Another interesting site is this one that claims to have found human bones that are made from Malachite. It is generally considered a hoax though as photos are all the evidence that has so far came to light.
You can read more at : Wikipedia, Mineral Galleries and Mindat

Iron Pyrite

Pyrite

This is the first crystal that has fascinated me. It is also known as Fool’s Gold due to many miners thinking it is the real thing. What makes is even more interesting is that this crystal is very common. When I first saw it I thought it was manufactured like that, but apparently it is not. It comes in raw form like that. We are used to people manufacturing perfect angles so to see mother nature manufacture something like this is nothing short of amazing. The crystal I bought is very much like the one above and it comes from Spain. My son (8 years old) also liked Pyrite although he didn’t know it – his was sculpted and looked more like the picture below (from Peru).

Pyrite

Pyrite consists of FeS2, one iron element and 2 sulfur. The name Pyrite is from the Greek word πυρά (pura) meaning “fire”. Pyrite is used commercially for the production of sulfur dioxide, for use in such applications as the paper industry, and in the manufacture of sulfuric acid, though such applications are declining in importance. It is also used for costume jewelry. Pyrite is often confused with the mineral Marcasite, a name derived from the Arabic word for Pyrite, due to their similar characteristics. Marcasite is a polymorph of Pyrite, which means it has the same formula as pyrite but a different structure and, therefore, different symmetry and crystal shapes.

 

Bravoite is a nickel variety of Pyrite but is not a formally recognised mineral, and is named after Peruvian scientist Jose J. Bravo (1874-1928)

 

Although pyrite is common and contains a high percentage of iron, it has never been used as a significant source of iron. Iron oxides such as hematite and magnetite, are the primary iron ores. Pyrite is not as economical as these ores possibly due to their tendency to form larger concentrations of more easily mined material.

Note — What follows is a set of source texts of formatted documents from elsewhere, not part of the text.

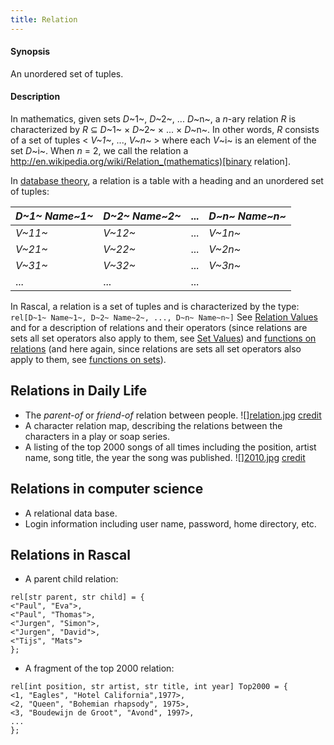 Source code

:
 ```yaml
---
title: Relation
---
```


#### Synopsis

An unordered set of tuples.

#### Description

In mathematics, given sets _D_~1~, _D_~2~, ... _D_~n~, a
_n_-ary relation _R_ is characterized by _R_ &subseteq;  _D_~1~ &times; _D_~2~ &times; ... &times; _D_~n~.
In other words, _R_ consists of a set of tuples < _V~1~_, ..., _V~n~_ > where each _V_~i~ is an element of
the set _D_~i~. When _n_ = 2, we call the relation a http://en.wikipedia.org/wiki/Relation_(mathematics)[binary relation].

In [database theory](http://en.wikipedia.org/wiki/Relational_algebra), a relation is a table with a heading and an unordered set of tuples:

| _D~1~ Name~1~_ | _D~2~ Name~2~_ | ... | _D~n~ Name~n~_ |
| --- | --- | --- | --- |
| _V~11~_        | _V~12~_        | ... | _V~1n~_        |
| _V~21~_        | _V~22~_        | ... | _V~2n~_         |
| _V~31~_        | _V~32~_        | ... | _V~3n~_         |
| ...            | ...            | ... |                




In Rascal, a relation is a set of tuples and is characterized by the type:
`rel[D~1~ Name~1~, D~2~ Name~2~, ..., D~n~ Name~n~]` 
See [Relation Values](../../Rascal/Expressions/Values/Relation/) and  for a description of relations and their operators
(since relations are sets all set operators also apply to them, see [Set Values](../../Rascal/Expressions/Values/Set/))
and [functions on relations](../../Library/Relation.md/)
(and here again, since relations are sets all set operators also apply to them, 
see [functions on sets](../../Library/Set.md/)).


## Relations in Daily Life

*  The _parent-of_ or _friend-of_ relation between people.
   ![][relation.jpg](/assets/Rascalopedia/Relation/char-relation.jpg)
   [credit](http://www.translatedmemories.com/bookpgs/Pg10-11CharRelation.jpg)
*  A character relation map, describing the relations between the characters in a play or soap series.
*  A listing of the top 2000 songs of all times including the position, artist name, song title, the year the song was published.
   ![][2010.jpg](/assets/Rascalopedia/Relation/top2000-2010.jpg)
   [credit](http://top2011.radio2.nl/lijst/2010)


## Relations in computer science

*  A relational data base.
*  Login information including user name, password, home directory, etc.


## Relations in Rascal

*  A parent child relation:
```rascal
rel[str parent, str child] = {
<"Paul", "Eva">,
<"Paul", "Thomas">,
<"Jurgen", "Simon">,
<"Jurgen", "David">,
<"Tijs", "Mats">
};
```
*  A fragment of the top 2000 relation:
```rascal
rel[int position, str artist, str title, int year] Top2000 = {
<1, "Eagles", "Hotel California",1977>,
<2, "Queen", "Bohemian rhapsody", 1975>,
<3, "Boudewijn de Groot", "Avond", 1997>,
...
};
```



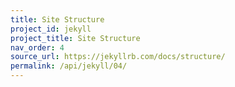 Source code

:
 ```yaml
---
title: Site Structure
project_id: jekyll
project_title: Site Structure
nav_order: 4
source_url: https://jekyllrb.com/docs/structure/
permalink: /api/jekyll/04/
---
```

Pyrite would be a potential source of iron if these ores should become scarce.

 

Pyrite

 

According to Judy Hall’s The Crystal Bible Iron Pyrite is :

  • An excellent energy shield – against negative energy and pollutants
  • Helps in business planning and diplomacy
  • Helps men and women who feel inferior (hope it doesn’t reflect on me !)
  • Accelerate mental activity
  • Relieves melancholy
  • etc.

You can read more at : Wikipedia or Web Mineral or Mindat

The Crystal Bible

Well, it looks like I have found a new hobby (as if I don’t have enough things to keep me busy already). Hannelie has been at it a while, but I haven’t really taken a interest in it until this weekend. They say one should get crystals that attract you. Well I don’t know about attraction, but they certainly fascinate me the more I learn about them. Not only do they have different kind of scientific properties but a lot of people believe they have physical and spiritual effects as well. A book I will also be using frequently is : Judy Hall’s The Crystal Bible as pictured above.